#### DATASET CONTENT ####

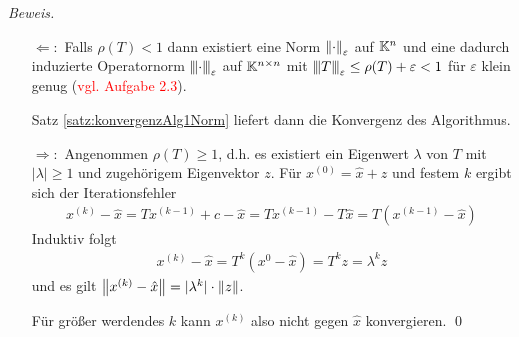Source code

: \textit{Beweis.} 
\begin{enumerate}
  \item[$\Leftarrow:$] 
    Falls $\rho(T)<1$ dann existiert eine Norm $\vertn{2}{\cdot}_\varepsilon$ auf $\mathbb K^n$ 
    und eine dadurch induzierte Operatornorm $\vertn{3}{\cdot}_\varepsilon$ auf $\mathbb K^{n\times n}$ 
    mit $\vertn{3}{T}_\varepsilon \leq \rho(T) + \varepsilon < 1$ für $\varepsilon$ klein genug 
    (\textcolor{red}{vgl. Aufgabe 2.3}). 

    Satz \ref{satz:konvergenzAlg1Norm} liefert dann die Konvergenz des Algorithmus. 

  \item[$\Rightarrow:$] 
    Angenommen $\rho(T)\geq 1$, d.h. es existiert ein Eigenwert $\lambda$ von $T$ 
    mit $|\lambda|\geq 1$ und zugehörigem Eigenvektor $z$. Für $x^{(0)}=\hat{x}+z$ und festem $k$ 
    ergibt sich der Iterationsfehler
    \begin{align*}
      x^{(k)}-\hat{x} 
      = Tx^{(k-1)}+c-\hat{x} 
      = Tx^{(k-1)}-T\hat{x} 
      = T(x^{(k-1)}-\hat{x})
    \end{align*}
    Induktiv folgt  
    \begin{align*}
      x^{(k)}-\hat{x} 
      = T^k(x^{0}-\hat{x})
      =T^kz
      =\lambda^kz
    \end{align*}
    und es gilt $\vertn{2}{x^{(k)}-\hat{x}}=|\lambda^k|\cdot\vertn{2}{z}$.

    Für größer werdendes $k$ kann $x^{(k)}$ also nicht gegen $\hat{x}$ konvergieren. 
    \qed
\end{enumerate}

####

YOUR GOAL: Your task is to return the lines above, from the first one up to and including the line containing "und eine dadurch", minus any pictures.

SOLVED EXERCISE:
Source code

: \textit{Beweis.} 
\begin{enumerate}
  \item[$\Leftarrow:$] 
    Falls $\rho(T)<1$ dann existiert eine Norm $\vertn{2}{\cdot}_\varepsilon$ auf $\mathbb K^n$ 
    und eine dadurch induzierte Operatornorm $\vertn{3}{\cdot}_\varepsilon$ auf $\mathbb K^{n\times n}$ 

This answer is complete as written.